Can you briefly describe what your film is about?
Hubert Sauper: “About” is always a difficult word. Maybe it’s about us, Europeans. I think WE COME AS FRIENDS is a kind of psychoanalysis of a collective pathology: that of colonialism, colonial mind-set, domination. The title is reflecting the deepest lie of our civilisation. But as sad as this sounds… the movie is a kind of dark comedy.
How did you get interested in the subject?
For two decades almost, I have travelled in and out of Africa, this continent which our European history is so deeply connected to. But I never make films “about Africa”. I am intrigued by this strange collision of people from around the globe in Africa. What interests me is how fantastic, horrific, and how transparent human stories unfold – at this beautiful place we humans originate from.
How did you develop the concept and style of the film?
The concept is this: describe the most difficult, most complex, most enigmatic collective stories (like globalism, colonialism, capitalism…) via a kind of “mini mundus”, a very reduced case study. That means, condensing what we refer to as “history” to tiny fragments of individual observations. To create small scenes which reflect the big picture – hopefully…
And style… that’s something that emerges out of the creative process, out of one’s life, naturally. We all have a style how to speak, or to walk, but hardly is that conceptual.
What was the most challenging aspect while shooting the film?

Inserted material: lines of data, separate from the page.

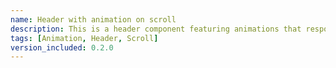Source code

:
 ```yaml
---
name: Header with animation on scroll
description: This is a header component featuring animations that respond to scrolling. As you scroll down the page, the header smoothly transitions into a "hanging" position. While in this state, additional animations are triggered by further scrolling. When you scroll back up, the header animates back into view.
tags: [Animation, Header, Scroll]
version_included: 0.2.0
---
```

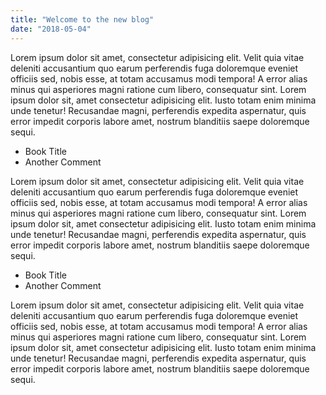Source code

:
 ```yaml
---
title: "Welcome to the new blog"
date: "2018-05-04"
---
```


Lorem ipsum dolor sit amet, consectetur adipisicing elit. Velit quia
vitae deleniti accusantium quo earum perferendis fuga doloremque
eveniet officiis sed, nobis esse, at totam accusamus modi tempora! A
error alias minus qui asperiores magni ratione cum libero, consequatur
sint. Lorem ipsum dolor sit, amet consectetur adipisicing elit. <!-- end --> Iusto
totam enim minima unde tenetur! Recusandae magni, perferendis expedita
aspernatur, quis error impedit corporis labore amet, nostrum
blanditiis saepe doloremque sequi.

* Book Title
* Another Comment

Lorem ipsum dolor sit amet, consectetur adipisicing elit. Velit quia
vitae deleniti accusantium quo earum perferendis fuga doloremque
eveniet officiis sed, nobis esse, at totam accusamus modi tempora! A
error alias minus qui asperiores magni ratione cum libero, consequatur
sint. Lorem ipsum dolor sit, amet consectetur adipisicing elit. Iusto
totam enim minima unde tenetur! Recusandae magni, perferendis expedita
aspernatur, quis error impedit corporis labore amet, nostrum
blanditiis saepe doloremque sequi.

* Book Title
* Another Comment

Lorem ipsum dolor sit amet, consectetur adipisicing elit. Velit quia
vitae deleniti accusantium quo earum perferendis fuga doloremque
eveniet officiis sed, nobis esse, at totam accusamus modi tempora! A
error alias minus qui asperiores magni ratione cum libero, consequatur
sint. Lorem ipsum dolor sit, amet consectetur adipisicing elit. Iusto
totam enim minima unde tenetur! Recusandae magni, perferendis expedita
aspernatur, quis error impedit corporis labore amet, nostrum
blanditiis saepe doloremque sequi.

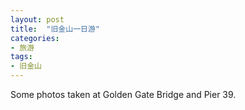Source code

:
 ```yaml
---
layout: post
title:  "旧金山一日游"
categories: 
- 旅游
tags: 
- 旧金山
---
```


Some photos taken at Golden Gate Bridge and Pier 39. 

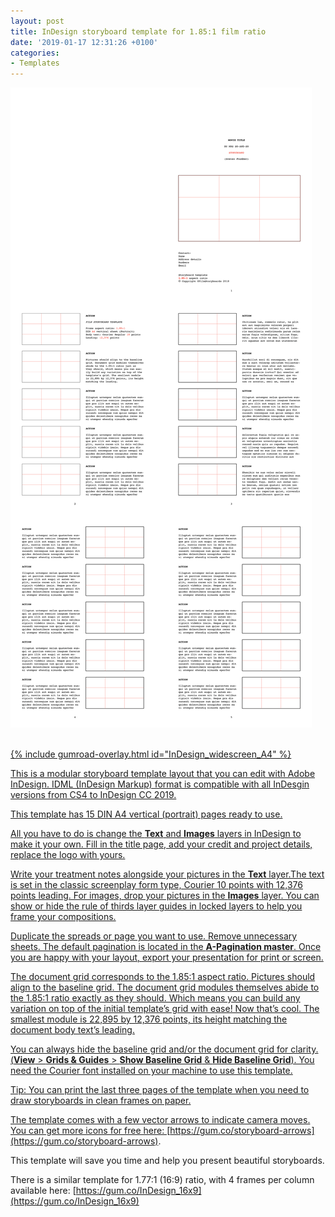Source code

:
 ```yaml
---
layout: post
title: InDesign storyboard template for 1.85:1 film ratio
date: '2019-01-17 12:31:26 +0100'
categories:
- Templates
---
```

<a href="https://gum.co/InDesign_widescreen_A4"><img src="/images/Film_Storyboard-template_1.85x1_Courier_10_A4-vertical_sample.png"/><br/><br/>

{% include gumroad-overlay.html id="InDesign_widescreen_A4" %}

This is a modular storyboard template layout that you can edit with Adobe InDesign. IDML (InDesign Markup) format is compatible with all InDesgin versions from CS4 to InDesign CC 2019.

This template has 15 DIN A4 vertical (portrait) pages ready to use.

All you have to do is change the **Text** and **Images** layers in InDesign to make it your own. Fill in the title page, add your credit and project details, replace the logo with yours.

Write your treatment notes alongside your pictures in the **Text** layer.The text is set in the classic screenplay form type, Courier 10 points with 12,376 points leading. For images, drop your pictures in the **Images** layer. You can show or hide the rule of thirds layer guides in locked layers to help you frame your compositions.

Duplicate the spreads or page you want to use. Remove unnecessary sheets. The default pagination is located in the **A-Pagination master**. Once you are happy with your layout, export your presentation for print or screen.

The document grid corresponds to the 1.85:1 aspect ratio. Pictures should align to the baseline grid. The document grid modules themselves abide to the 1.85:1 ratio exactly as they should. Which means you can build any variation on top of the initial template’s grid with ease! Now that’s cool. The smallest module is 22,895 by 12,376 points, its height matching the document body text’s leading.

You can always hide the baseline grid and/or the document grid for clarity. (**View** > **Grids & Guides** > **Show Baseline Grid** & **Hide Baseline Grid**). You need the Courier font installed on your machine to use this template.

Tip: You can print the last three pages of the template when you need to draw storyboards in clean frames on paper.

The template comes with a few vector arrows to indicate camera moves. You can get more icons for free here: [https://gum.co/storyboard-arrows](https://gum.co/storyboard-arrows).

This template will save you time and help you present beautiful storyboards.


There is a similar template for 1.77:1 (16:9) ratio, with 4 frames per column available here: [https://gum.co/InDesign_16x9](https://gum.co/InDesign_16x9)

WE COME AS FRIENDS was obviously aiming to push all possible limits, to cross borders, break rules, open a new path of thinking. Everything was challenging: surviving in a “flying tin can” over a war zone, living in a rapport of constant bluff with a military apparatus, police and governments. It’s challenging even to find food or water, or a safe place to sleep at times… but maybe the most challenging in this “cloud of madness” was to stay mentally in balance, not to go insane.
When it comes to the European Film Awards in Riga – what are you most looking forward to?
This is my second time at the EFA, my film DARWIN’S NIGHTMARE won this great award some years ago. This time it feels like coming to a family gathering, or shall I say a “tribal meeting” of all of us who celebrate cinema.